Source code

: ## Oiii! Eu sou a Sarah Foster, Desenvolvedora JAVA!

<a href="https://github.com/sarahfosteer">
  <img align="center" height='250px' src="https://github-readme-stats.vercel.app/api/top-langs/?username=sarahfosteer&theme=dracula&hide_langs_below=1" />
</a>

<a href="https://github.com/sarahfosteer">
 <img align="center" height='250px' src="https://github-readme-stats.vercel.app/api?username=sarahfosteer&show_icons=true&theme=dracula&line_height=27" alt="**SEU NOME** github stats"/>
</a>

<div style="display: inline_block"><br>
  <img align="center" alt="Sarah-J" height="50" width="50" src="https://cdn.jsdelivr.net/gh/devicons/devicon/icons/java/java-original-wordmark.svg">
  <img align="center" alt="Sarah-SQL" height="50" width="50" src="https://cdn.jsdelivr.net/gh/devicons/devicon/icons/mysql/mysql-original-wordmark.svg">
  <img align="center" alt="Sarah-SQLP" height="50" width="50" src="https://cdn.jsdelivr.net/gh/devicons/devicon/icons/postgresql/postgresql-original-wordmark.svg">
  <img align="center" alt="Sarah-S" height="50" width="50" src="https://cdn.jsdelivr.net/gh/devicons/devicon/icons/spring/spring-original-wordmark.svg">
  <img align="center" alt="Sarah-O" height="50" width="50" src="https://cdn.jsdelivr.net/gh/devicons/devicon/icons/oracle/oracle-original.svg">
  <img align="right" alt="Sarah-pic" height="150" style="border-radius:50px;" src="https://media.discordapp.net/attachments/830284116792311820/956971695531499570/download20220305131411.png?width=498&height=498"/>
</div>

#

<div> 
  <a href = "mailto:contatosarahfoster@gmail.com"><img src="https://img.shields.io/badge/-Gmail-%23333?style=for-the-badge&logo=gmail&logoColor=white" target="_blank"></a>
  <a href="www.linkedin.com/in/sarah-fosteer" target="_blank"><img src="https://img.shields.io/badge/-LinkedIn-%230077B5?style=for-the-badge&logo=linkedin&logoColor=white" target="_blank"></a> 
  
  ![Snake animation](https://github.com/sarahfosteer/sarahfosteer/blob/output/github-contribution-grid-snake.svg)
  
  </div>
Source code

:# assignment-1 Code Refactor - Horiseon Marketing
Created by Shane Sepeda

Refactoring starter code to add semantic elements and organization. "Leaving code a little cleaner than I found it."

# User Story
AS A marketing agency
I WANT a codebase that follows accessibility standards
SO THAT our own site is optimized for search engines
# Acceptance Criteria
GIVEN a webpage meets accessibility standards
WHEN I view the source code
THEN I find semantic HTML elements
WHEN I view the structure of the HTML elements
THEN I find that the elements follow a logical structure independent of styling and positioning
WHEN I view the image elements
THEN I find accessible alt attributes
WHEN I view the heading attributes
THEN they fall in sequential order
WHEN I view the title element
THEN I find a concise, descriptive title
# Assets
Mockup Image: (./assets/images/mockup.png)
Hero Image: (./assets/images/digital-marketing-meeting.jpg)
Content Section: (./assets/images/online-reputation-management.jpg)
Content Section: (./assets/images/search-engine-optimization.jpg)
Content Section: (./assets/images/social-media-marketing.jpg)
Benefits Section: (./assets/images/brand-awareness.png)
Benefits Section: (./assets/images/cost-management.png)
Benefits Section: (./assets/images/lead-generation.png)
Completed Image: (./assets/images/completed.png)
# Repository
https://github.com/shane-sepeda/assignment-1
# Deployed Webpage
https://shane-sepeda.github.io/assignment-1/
---
**Exercise aim:**
Write out only what runs from the line holding "THEN I find that" through the last line of the records, exactly as shown.

**Task answer:**
THEN I find that the elements follow a logical structure independent of styling and positioning
WHEN I view the image elements
THEN I find accessible alt attributes
WHEN I view the heading attributes
THEN they fall in sequential order
WHEN I view the title element
THEN I find a concise, descriptive title
# Assets
Mockup Image: (./assets/images/mockup.png)
Hero Image: (./assets/images/digital-marketing-meeting.jpg)
Content Section: (./assets/images/online-reputation-management.jpg)
Content Section: (./assets/images/search-engine-optimization.jpg)
Content Section: (./assets/images/social-media-marketing.jpg)
Benefits Section: (./assets/images/brand-awareness.png)
Benefits Section: (./assets/images/cost-management.png)
Benefits Section: (./assets/images/lead-generation.png)
Completed Image: (./assets/images/completed.png)
# Repository
https://github.com/shane-sepeda/assignment-1
# Deployed Webpage
https://shane-sepeda.github.io/assignment-1/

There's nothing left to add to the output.